Después de una larga semana de trabajo llega el fin de semana, gracias a dios (escrito en minúscula denotando por una parte ser una frase hecha y por otra mi actitud agnóstica, pero eso lo dejaremos para tema en otra futura entrada, ya habrá tiempo de todo mis queridos lectores, si es que hay alguno). Quizás es el momento más esperado por todos, pues es cuando descansamos y nos reponemos para otra larga semana de trabajo. Aunque sería mejor decir por algunos pues tengo en mente a un bichillo que en estos momentos debe estar molida después de una dura jornada de trabajo, ánimo desde aquí.

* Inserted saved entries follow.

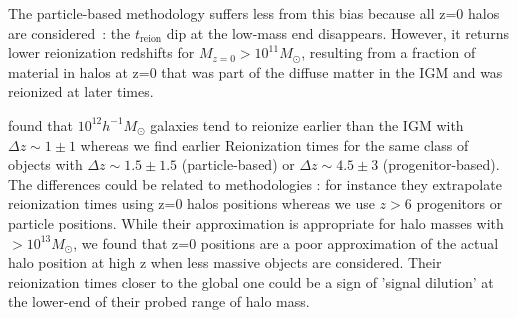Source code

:\documentclass[twocolumn]{aastex61}
\begin{document}
The particle-based methodology suffers less from this bias because all z=0 halos are considered~: the $t_\mathrm{reion}$ dip at the low-mass end disappears. However, it returns lower reionization redshifts for $M_{z=0}>10^{11} M_\odot$, resulting from  a fraction of material in halos at z=0 that was part of the diffuse matter in the IGM and was reionized at later times.

\citet{LI14} found  that $10^{12} h^{-1} M_\odot$ galaxies tend to reionize earlier than the IGM with $\Delta z\sim 1\pm1$ whereas we find earlier Reionization times for the same class of objects with $\Delta z\sim 1.5\pm 1.5$ (particle-based) or $\Delta z\sim 4.5\pm 3$ (progenitor-based). The differences could be related to methodologies : for instance they extrapolate reionization times using z=0 halos positions whereas we use $z>6$ progenitors or particle positions. While their approximation is appropriate for halo masses with $>10^{13} M_\odot$, we found that z=0 positions are a poor approximation of the actual halo position at high z when less massive objects are considered. Their reionization times closer to the global one could be a sign of 'signal dilution' at the lower-end of their probed range of halo mass. 
\end{document}
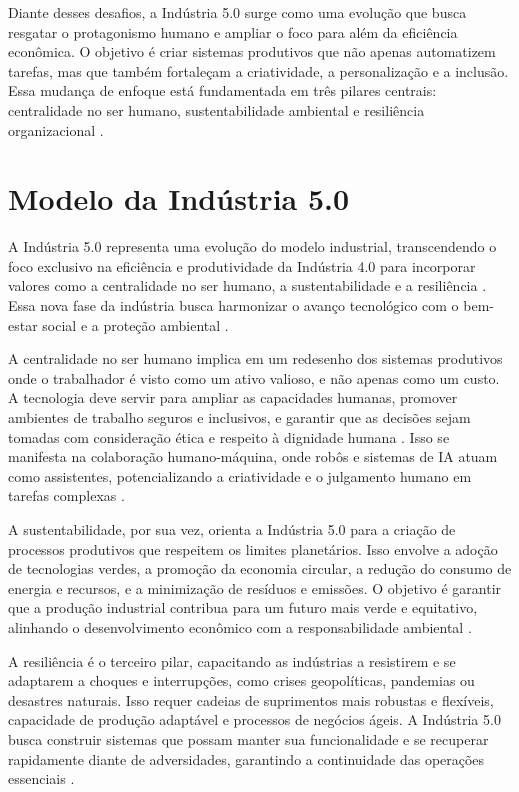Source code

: Diante desses desafios, a Indústria 5.0 surge como uma evolução que busca resgatar o protagonismo humano e ampliar o foco para além da eficiência econômica. O objetivo é criar sistemas produtivos que não apenas automatizem tarefas, mas que também fortaleçam a criatividade, a personalização e a inclusão. Essa mudança de enfoque está fundamentada em três pilares centrais: centralidade no ser humano, sustentabilidade ambiental e resiliência organizacional \cite{euCommission2021, Nahavandi2019}.

\section{Modelo da Indústria 5.0}

A Indústria 5.0 representa uma evolução do modelo industrial, transcendendo o foco exclusivo na eficiência e produtividade da Indústria 4.0 para incorporar valores como a centralidade no ser humano, a sustentabilidade e a resiliência \cite{euCommission2021, Xu2021}. Essa nova fase da indústria busca harmonizar o avanço tecnológico com o bem-estar social e a proteção ambiental \cite{Nahavandi2019}.

A centralidade no ser humano implica em um redesenho dos sistemas produtivos onde o trabalhador é visto como um ativo valioso, e não apenas como um custo. A tecnologia deve servir para ampliar as capacidades humanas, promover ambientes de trabalho seguros e inclusivos, e garantir que as decisões sejam tomadas com consideração ética e respeito à dignidade humana \cite{Nahavandi2019, TOTH2023}. Isso se manifesta na colaboração humano-máquina, onde robôs e sistemas de IA atuam como assistentes, potencializando a criatividade e o julgamento humano em tarefas complexas \cite{VALETTE2023}.

A sustentabilidade, por sua vez, orienta a Indústria 5.0 para a criação de processos produtivos que respeitem os limites planetários. Isso envolve a adoção de tecnologias verdes, a promoção da economia circular, a redução do consumo de energia e recursos, e a minimização de resíduos e emissões. O objetivo é garantir que a produção industrial contribua para um futuro mais verde e equitativo, alinhando o desenvolvimento econômico com a responsabilidade ambiental \cite{euCommission2021, silva2024}.

A resiliência é o terceiro pilar, capacitando as indústrias a resistirem e se adaptarem a choques e interrupções, como crises geopolíticas, pandemias ou desastres naturais. Isso requer cadeias de suprimentos mais robustas e flexíveis, capacidade de produção adaptável e processos de negócios ágeis. A Indústria 5.0 busca construir sistemas que possam manter sua funcionalidade e se recuperar rapidamente diante de adversidades, garantindo a continuidade das operações essenciais \cite{euCommission2021, Khan2023}.

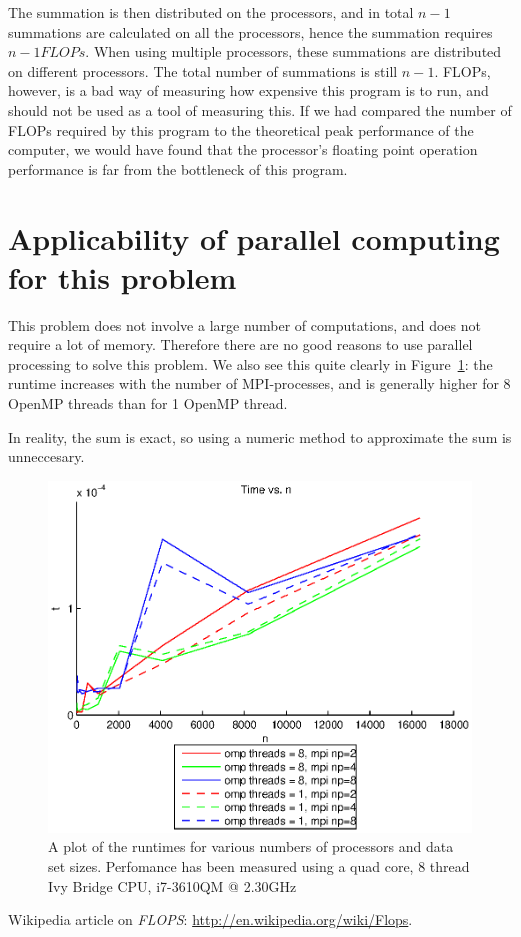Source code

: The summation is then distributed on the processors, and in total $n-1$ summations are calculated on all the processors, hence the summation requires $n-1 FLOPs$. When using multiple processors, these summations are distributed on different processors. The total number of summations is still $n-1$.
FLOPs, however, is a bad way of measuring how expensive this program is to run, and should not be used as a tool of measuring this. If we had compared the number of FLOPs required by this program to the theoretical peak performance of the computer, we would have found that the processor's floating point operation performance is far from the bottleneck of this program.


\section{Applicability of parallel computing for this problem} %
\label{sec:applicability_of_parallel_computing_for_this_problem}
This problem does not involve a large number of computations, and does not require a lot of memory. Therefore there are no good reasons to use parallel processing to solve this problem. We also see this quite clearly in Figure~\ref{fig:runtime}: the runtime increases with the number of MPI-processes, and is generally higher for 8 OpenMP threads than for 1 OpenMP thread.

In reality, the sum is exact, so using a numeric method to approximate the sum is unneccesary.

\begin{figure}[H]
  \centering
  \includegraphics[]{graphics/runtime.eps}
  \caption{A plot of the runtimes for various numbers of processors and data set sizes. Perfomance has been measured using a quad core, 8 thread Ivy Bridge CPU, i7-3610QM @ 2.30GHz}
  \label{fig:runtime}
\end{figure}

\begin{thebibliography}{1}
   Wikipedia article on \emph{FLOPS}: \url{http://en.wikipedia.org/wiki/Flops}.
\end{thebibliography}


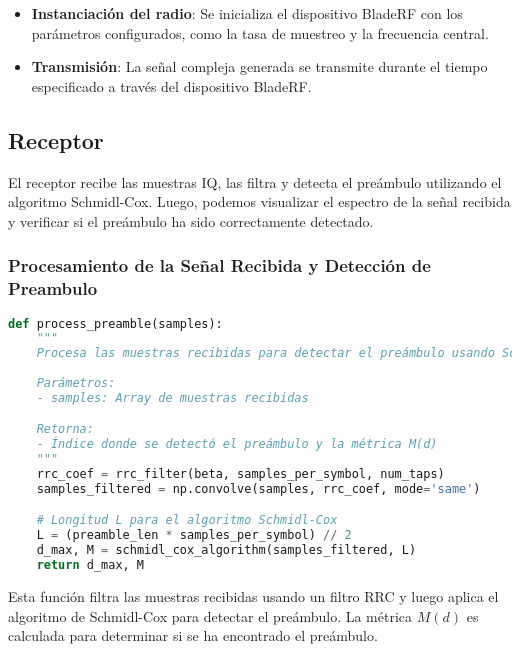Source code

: \documentclass[letterpaper,12pt,oneside]{article}
\begin{document}
\begin{itemize}
    \item \textbf{Instanciación del radio}: Se inicializa el dispositivo BladeRF con los parámetros configurados, como la tasa de muestreo y la frecuencia central.
    \item \textbf{Transmisión}: La señal compleja generada se transmite durante el tiempo especificado a través del dispositivo BladeRF.
\end{itemize}

\subsection{Receptor}
El receptor recibe las muestras IQ, las filtra y detecta el preámbulo utilizando el algoritmo Schmidl-Cox. Luego, podemos visualizar el espectro de la señal recibida y verificar si el preámbulo ha sido correctamente detectado.

\subsubsection*{Procesamiento de la Señal Recibida y Detección de Preambulo}
\begin{tcolorbox}[title=\textbf{Función para Procesar la Señal Recibida y Detectar el Preambulo}, colframe=black, colback=white]
\begin{lstlisting}[language=Python]
def process_preamble(samples):
    """
    Procesa las muestras recibidas para detectar el preámbulo usando Schmidl-Cox.
    
    Parámetros:
    - samples: Array de muestras recibidas

    Retorna:
    - Índice donde se detectó el preámbulo y la métrica M(d)
    """
    rrc_coef = rrc_filter(beta, samples_per_symbol, num_taps)
    samples_filtered = np.convolve(samples, rrc_coef, mode='same')

    # Longitud L para el algoritmo Schmidl-Cox
    L = (preamble_len * samples_per_symbol) // 2
    d_max, M = schmidl_cox_algorithm(samples_filtered, L)
    return d_max, M
\end{lstlisting}
\end{tcolorbox}

Esta función filtra las muestras recibidas usando un filtro RRC y luego aplica el algoritmo de Schmidl-Cox para detectar el preámbulo. La métrica \(M(d)\) es calculada para determinar si se ha encontrado el preámbulo.
\end{document}
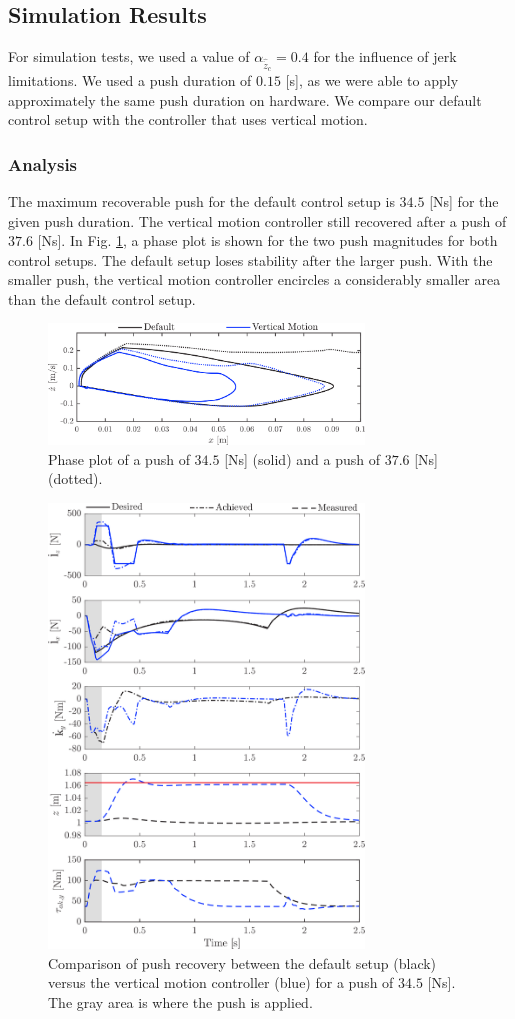 \documentclass[letterpaper, 10 pt, conference]{ieeeconf}  %
\begin{document}
\subsection{Simulation Results}
For simulation tests, we used a value of $\alpha_{\hat{\ddot{z}}_{c}}=0.4$ for the influence of jerk limitations. We used a push duration of $0.15$ [s], as we were able to apply approximately the same push duration on hardware. We compare our default control setup with the controller that uses vertical motion. 

\subsubsection{Analysis}
The maximum recoverable push for the default control setup is $34.5$ [Ns] for the given push duration. The vertical motion controller still recovered after a push of $37.6$ [Ns]. In Fig. \ref{fig:valcomparephase}, a phase plot is shown for the two push magnitudes for both control setups. The default setup loses stability after the larger push. With the smaller push, the vertical motion controller encircles a considerably smaller area than the default control setup.
\begin{figure}
      \centering
      \includegraphics[width=3.3in]{valcomparephase.png}
      \caption{Phase plot of a push of $34.5$ [Ns] (solid) and a push of $37.6$ [Ns] (dotted).}
      \label{fig:valcomparephase}
\end{figure}
\begin{figure}[h]
      \centering
      \includegraphics[width=3.3in]{valcomparetime.png}
      \caption{Comparison of push recovery between the default setup (black) versus the vertical motion controller (blue) for a push of $34.5$ [Ns]. The gray area is where the push is applied. }
      \label{fig:valcompare}
\end{figure}
\end{document}
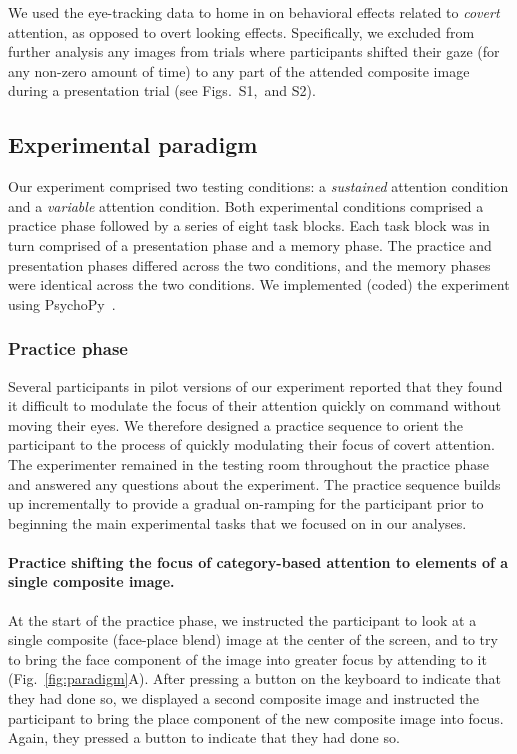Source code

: \documentclass[english]{article}
\newcommand{\gazeLocations}{S1}
\newcommand{\excludedTrials}{S2}
\begin{document}
We used the eye-tracking data to home in on behavioral effects related to
\textit{covert} attention, as opposed to overt looking effects. Specifically,
we excluded from further analysis any images from trials where participants
shifted their gaze (for any non-zero amount of time) to any part of the
attended composite image during a presentation trial (see
Figs.~\gazeLocations,~and \excludedTrials).

\subsection*{Experimental paradigm}

Our experiment comprised two testing conditions: a \textit{sustained} attention
condition and a \textit{variable} attention condition. Both experimental
conditions comprised a practice phase followed by a series of eight task
blocks. Each task block was in turn comprised of a presentation phase and a
memory phase. The practice and presentation phases differed across the two
conditions, and the memory phases were identical across the two conditions.
We implemented (coded) the experiment using PsychoPy~\citep{PeirEtal19}.

\subsubsection*{Practice phase}

Several participants in pilot versions of our experiment reported that they
found it difficult to modulate the focus of their attention quickly on command
without moving their eyes. We therefore designed a practice sequence to orient
the participant to the process of quickly modulating their focus of covert
attention. The experimenter remained in the testing room throughout the
practice phase and answered any questions about the experiment. The practice
sequence builds up incrementally to provide a gradual on-ramping for the
participant prior to beginning the main experimental tasks that we focused on
in our analyses.

\paragraph{Practice shifting the focus of category-based attention to elements
of a single composite image.}

At the start of the practice phase, we instructed the participant to look at a
single composite (face-place blend) image at the center of the screen, and to
try to bring the face component of the image into greater focus by attending to
it (Fig.~\ref{fig:paradigm}A). After pressing a button on the keyboard to
indicate that they had done so, we displayed a second composite image and
instructed the participant to bring the place component of the new composite
image into focus. Again, they pressed a button to indicate that they had done
so.
\end{document}
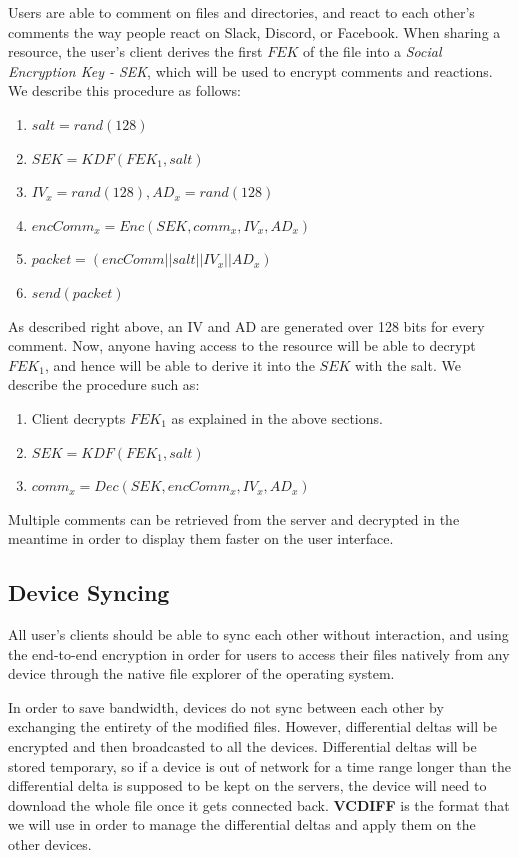 \documentclass[a4paper,9pt,twoside]{article}
\begin{document}
Users are able to comment on files and directories, and react to each other's comments the 
way people react on Slack, Discord, or Facebook. When sharing a resource, the user's client derives the first $FEK$ of the file into 
a \emph{Social Encryption Key - SEK}, which will be used to encrypt comments and 
reactions. We describe this procedure as follows:

\begin{enumerate}
\itemsep0em
\item $salt=rand(128)$
\item $SEK=KDF(FEK_1, salt)$
\item $IV_x=rand(128), AD_x=rand(128)$
\item $encComm_x=Enc(SEK, comm_x, IV_x, AD_x)$
\item $packet=(encComm||salt||IV_x||AD_x)$
\item $send(packet)$
\end{enumerate}

As described right above, an IV and AD are generated over 128 bits 
for every comment. Now, anyone having access to the resource will be able to 
decrypt $FEK_1$, and hence will be able to derive it into the $SEK$ with 
the salt. We describe the procedure such as:

\begin{enumerate}
\itemsep0em
\item Client decrypts $FEK_1$ as explained in the above sections.
\item $SEK=KDF(FEK_1, salt)$
\item $comm_x=Dec(SEK, encComm_x, IV_x, AD_x)$
\end{enumerate}

Multiple comments can be retrieved from the server and decrypted in the meantime 
in order to display them faster on the user interface.

\subsection{Device Syncing}

All user's clients should be able to sync each other without interaction, and 
using the end-to-end encryption in order for users to access their files 
natively from any device through the native file explorer of the operating system.

In order to save bandwidth, devices do not sync between each other by exchanging 
the entirety of the modified files. However, differential deltas will be encrypted 
and then broadcasted to all the devices. Differential deltas will be stored temporary, 
so if a device is out of network for a time range longer than the differential delta 
is supposed to be kept on the servers, the device will need to download the whole 
file once it gets connected back. \textbf{VCDIFF} is the format that we will use in order 
to manage the differential deltas and apply them on the other devices.
\end{document}
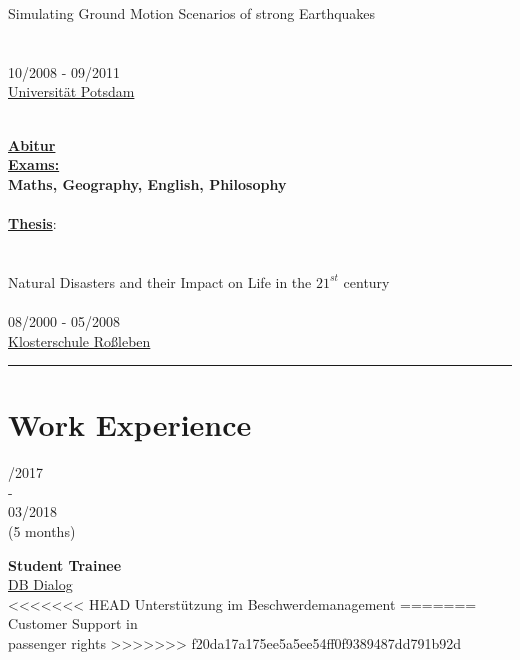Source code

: \documentclass{article}
\begin{document}
\begin{minipage}[t]{0.69\textwidth}
\begin{minipage}{0.34\textwidth}
\begin{minipage}[t]{0.7\textwidth}
\begin{minipage}[t]{0.33\textwidth}
	Simulating Ground Motion Scenarios of strong Earthquakes\\\\\\
	{10/2008 - 09/2011}\\
\href{https://www.uni-potsdam.de/}{\color{pblue}Universität Potsdam}\\\\
		\end{minipage}
		\hfill
		\begin{minipage}[t]{0.25\textwidth}
	\textbf{\large \href{https://www.dropbox.com/s/nsgmvy7o64xb9si/Abiturzeugnis.pdf?dl=0}{\color{pblue}\faGraduationCap\hspace{1mm}Abitur}}\\
	\textbf{\underline{Exams:}}\\
	\textbf{Maths, Geography, English, Philosophy}\\\\
	\textbf{\underline{Thesis}}:\\
	 \\\\
	  Natural Disasters and their Impact on Life in the  $21^{st}$ century\\\\
	 08/2000 - 05/2008\\
	 \href{https://www.klosterschule.de/}{\color{pblue}Klosterschule Roßleben}
		\end{minipage}
		\vspace{-5mm}
		\hrule
		\vspace{-1mm}
		\section*{\fontsize{18pt}{24pt}\selectfont \color{pblue} Work Experience}
		
		\begin{minipage}[t]{0.52\textwidth}
		\begin{minipage}[t]{0.25\textwidth}
		/2017\\ -\\ 03/2018\\(5 months)
		\end{minipage}
		\hfill
		\begin{minipage}[t]{0.75\textwidth}
		\textbf{Student Trainee}\\ \href{https://assecor.de/}{\color{pblue}DB Dialog}\\
<<<<<<< HEAD
	    Unterstützung im Beschwerdemanagement
=======
	    Customer Support in\\ passenger rights
>>>>>>> f20da17a175ee5a5ee54ff0f9389487dd791b92d
		\end{minipage}
		

\end{minipage}
\end{minipage}
\end{minipage}
\end{minipage}
\end{document}
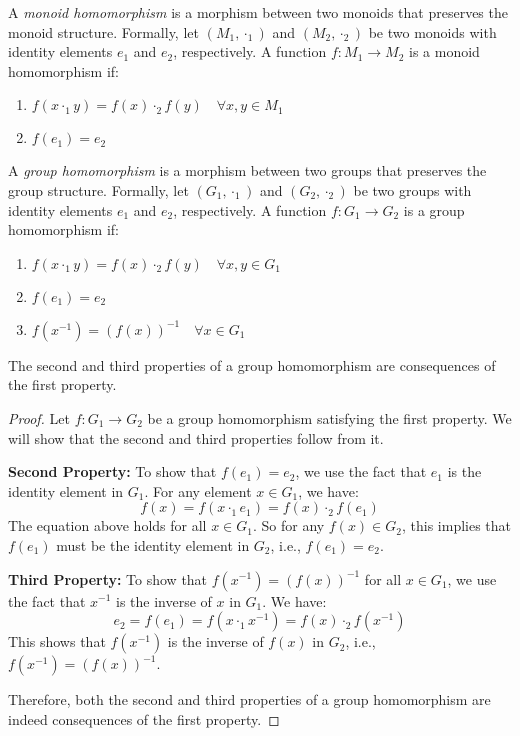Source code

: \documentclass[
	11pt, %
	fleqn, %
	a4paper, %
]{LegrandOrangeBook}
\begin{document}
\begin{definition}
    A \emph{monoid homomorphism} is a morphism between two monoids that preserves the monoid structure. Formally, let $(M_1, \cdot_1)$ and $(M_2, \cdot_2)$ be two monoids with identity elements $e_1$ and $e_2$, respectively. A function $f: M_1 \to M_2$ is a monoid homomorphism if:
    \begin{enumerate}
        \item $f(x \cdot_1 y) = f(x) \cdot_2 f(y) \quad \forall x, y \in M_1$
        \item $f(e_1) = e_2$
    \end{enumerate}
\end{definition}

\begin{definition}
    A \emph{group homomorphism} is a morphism between two groups that preserves the group structure. Formally, let $(G_1, \cdot_1)$ and $(G_2, \cdot_2)$ be two groups with identity elements $e_1$ and $e_2$, respectively. A function $f: G_1 \to G_2$ is a group homomorphism if:
    \begin{enumerate}
        \item $f(x \cdot_1 y) = f(x) \cdot_2 f(y) \quad \forall x, y \in G_1$
        \item $f(e_1) = e_2$
        \item $f(x^{-1}) = (f(x))^{-1} \quad \forall x \in G_1$
    \end{enumerate}
\end{definition}

\begin{proposition}
    The second and third properties of a group homomorphism are consequences of the first property.
\end{proposition}

\begin{proof}
    Let $f: G_1 \to G_2$ be a group homomorphism satisfying the first property. We will show that the second and third properties follow from it.

    \textbf{Second Property:} To show that $f(e_1) = e_2$, we use the fact that $e_1$ is the identity element in $G_1$. For any element $x \in G_1$, we have:
    \[
        f(x) = f(x \cdot_1 e_1) = f(x) \cdot_2 f(e_1)
    \]
    The equation above holds for all $x \in G_1$. So for any $f(x) \in G_2$, this implies that $f(e_1)$ must be the identity element in $G_2$, i.e., $f(e_1) = e_2$.

    \textbf{Third Property:} To show that $f(x^{-1}) = (f(x))^{-1}$ for all $x \in G_1$, we use the fact that $x^{-1}$ is the inverse of $x$ in $G_1$. We have:
    \[
        e_2 = f(e_1) = f(x \cdot_1 x^{-1}) = f(x) \cdot_2 f(x^{-1})
    \]
    This shows that $f(x^{-1})$ is the inverse of $f(x)$ in $G_2$, i.e., $f(x^{-1}) = (f(x))^{-1}$.

    Therefore, both the second and third properties of a group homomorphism are indeed consequences of the first property.
\end{proof}
\end{document}
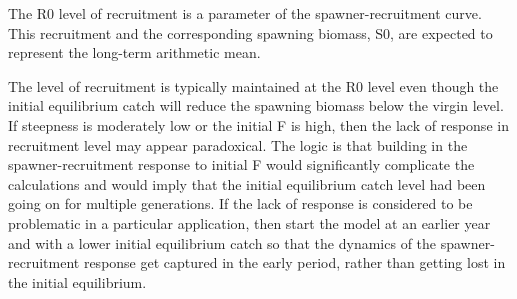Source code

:The R0 level of recruitment is a parameter of the spawner-recruitment curve.  This recruitment and the corresponding spawning biomass, S0, are expected to represent the long-term arithmetic mean.

The level of recruitment is typically maintained at the R0 level even though the initial equilibrium catch will reduce the spawning biomass below the virgin level.  If steepness is moderately low or the initial F is high, then the lack of response in recruitment level may appear paradoxical.  The logic is that building in the spawner-recruitment response to initial F would significantly complicate the calculations and would imply that the initial equilibrium catch level had been going on for multiple generations.  If the lack of response is considered to be problematic in a particular application, then start the model at an earlier year and with a lower initial equilibrium catch so that the dynamics of the spawner-recruitment response get captured in the early period, rather than getting lost in the initial equilibrium.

La verdad es que es cierto, volviendo al tema original de esta entrada, que los fines de semana son el poquito tiempo que nos queda en nuestras vidas para poder disfrutar de ella como se merece. Supongo que cada uno se lo tomará diferente y así debe ser pues cada uno es de su madre, como decía mi abuela.
Mis fines de semana me los paso de la siguiente forma (al menos últimamente). Los sábados termino de trabajar al medio día, llego a casa, almuerzo, me ducho y es entonces cuando empiezo a desconectar. Me dispongo a hacer la compra de las típicas cosillas que suelen empezar a faltar en toda casa de vecino llegado el fin de semana y, como no, de esas cosillas que llevas toda la semana con ganas de comer o de hacer pero que las dejas para cuando tienes un poquito más de tiempo y poder realmente disfrutar de ellas. Lo preparas todo para una noche tranquila y relajada, con todo lo que puedes necesitar para ello, en mi caso alguna que otra delicatessen propia de los más exigentes gourmet, una buena película y buena compañía (este fin de semana algo incompleto el menú pues falta lo más importante, tú ya sabes qué).
La verdad es que me gustan esos pequeños detalles de la vida que la hacen especial, que les dan sentido y que no serían nada sin la persona a la que amo. Este fin de semana lo pasaré (al menos en parte) a sólas para poder así valorar lo que tengo aunque, por lo menos en mi caso, no me haga falta estar solo para saber que te necesito a mi lado.
A quien no esté enamorado simplemente decirles que ya lo entenderán. Un saludo y hasta otro pequeño relato. Dulces sueños.
Hola bichillo, acabo de leer tu post. Bueno, ahora nos separan 50 km pero eso no es nada, en verdad te siento cerca.
He de decirte varias cosas:
1. Cuida tu ortografía, son poco importantes…pero tú puedes mejorar.
2. No te atiborres de foie con tostas que te conozco, deja un poco para mí.
3. Hoy no ha sido tan dura la jornada de curro, gracias a dios (frase que yo también suelo decir, pero sin sentido…jejeje).
4. Es bueno separarse de vez en cuando, aunque mañana ya te tenga otra vez por aquí dando el coñ….(es broma).
5. Voy a dormir esta noche a pierna suelta, que siempre acaparas toda la cama.
Un beso corazón y dulces sueños para ti también.